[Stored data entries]
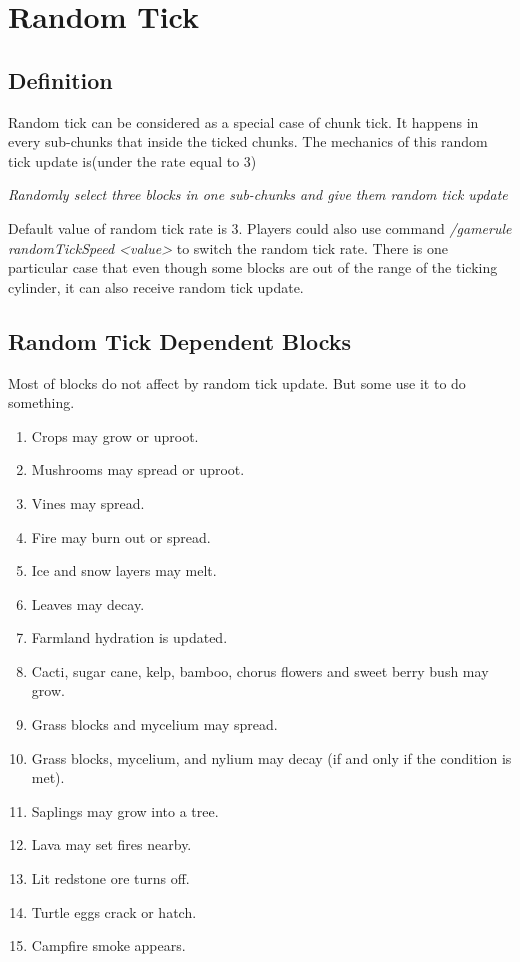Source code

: \documentclass[UTF8,a4paper,15pt,titlepage,scale=0.8]{article}
\begin{document}
\section{Random Tick}
    \subsection{Definition}
        Random tick can be considered as a special case of chunk tick. It happens in every sub-chunks that inside the ticked chunks. The mechanics of this random tick update is(under the rate equal to 3)
            \begin{center}
                \textit{Randomly select three blocks in one sub-chunks and give them random tick update}
            \end{center}
        Default value of random tick rate is 3. Players could also use command \textit{/gamerule randomTickSpeed <value>} to switch the random tick rate. There is one particular case that even though some blocks are out of the range of the ticking cylinder, it can also receive random tick update.
    \subsection{Random Tick Dependent Blocks}
        Most of blocks do not affect by random tick update. But some use it to do something\cite{ref1}. 
            \begin{enumerate}[$\cdot$]
                \item Crops may grow or uproot.
                \item Mushrooms may spread or uproot.
                \item Vines may spread.
                \item Fire may burn out or spread.
                \item Ice and snow layers may melt.
                \item Leaves may decay.
                \item Farmland hydration is updated.
                \item Cacti, sugar cane, kelp, bamboo, chorus flowers and sweet berry bush may grow.
                \item Grass blocks and mycelium may spread.
                \item Grass blocks, mycelium, and nylium may decay (if and only if the condition is met).
                \item Saplings may grow into a tree.
                \item Lava may set fires nearby.
                \item Lit redstone ore turns off.
                \item Turtle eggs crack or hatch.
                \item Campfire smoke appears.
            \end{enumerate}
\end{document}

> [What you are asked to do] Word for word, restate the records above and drop the pictures.

> [Solution for this task]
Source code

: \documentclass[UTF8,a4paper,15pt,titlepage,scale=0.8]{article}
\begin{document}
\section{Random Tick}
    \subsection{Definition}
        Random tick can be considered as a special case of chunk tick. It happens in every sub-chunks that inside the ticked chunks. The mechanics of this random tick update is(under the rate equal to 3)
            \begin{center}
                \textit{Randomly select three blocks in one sub-chunks and give them random tick update}
            \end{center}
        Default value of random tick rate is 3. Players could also use command \textit{/gamerule randomTickSpeed <value>} to switch the random tick rate. There is one particular case that even though some blocks are out of the range of the ticking cylinder, it can also receive random tick update.
    \subsection{Random Tick Dependent Blocks}
        Most of blocks do not affect by random tick update. But some use it to do something\cite{ref1}. 
            \begin{enumerate}[$\cdot$]
                \item Crops may grow or uproot.
                \item Mushrooms may spread or uproot.
                \item Vines may spread.
                \item Fire may burn out or spread.
                \item Ice and snow layers may melt.
                \item Leaves may decay.
                \item Farmland hydration is updated.
                \item Cacti, sugar cane, kelp, bamboo, chorus flowers and sweet berry bush may grow.
                \item Grass blocks and mycelium may spread.
                \item Grass blocks, mycelium, and nylium may decay (if and only if the condition is met).
                \item Saplings may grow into a tree.
                \item Lava may set fires nearby.
                \item Lit redstone ore turns off.
                \item Turtle eggs crack or hatch.
                \item Campfire smoke appears.
            \end{enumerate}
\end{document}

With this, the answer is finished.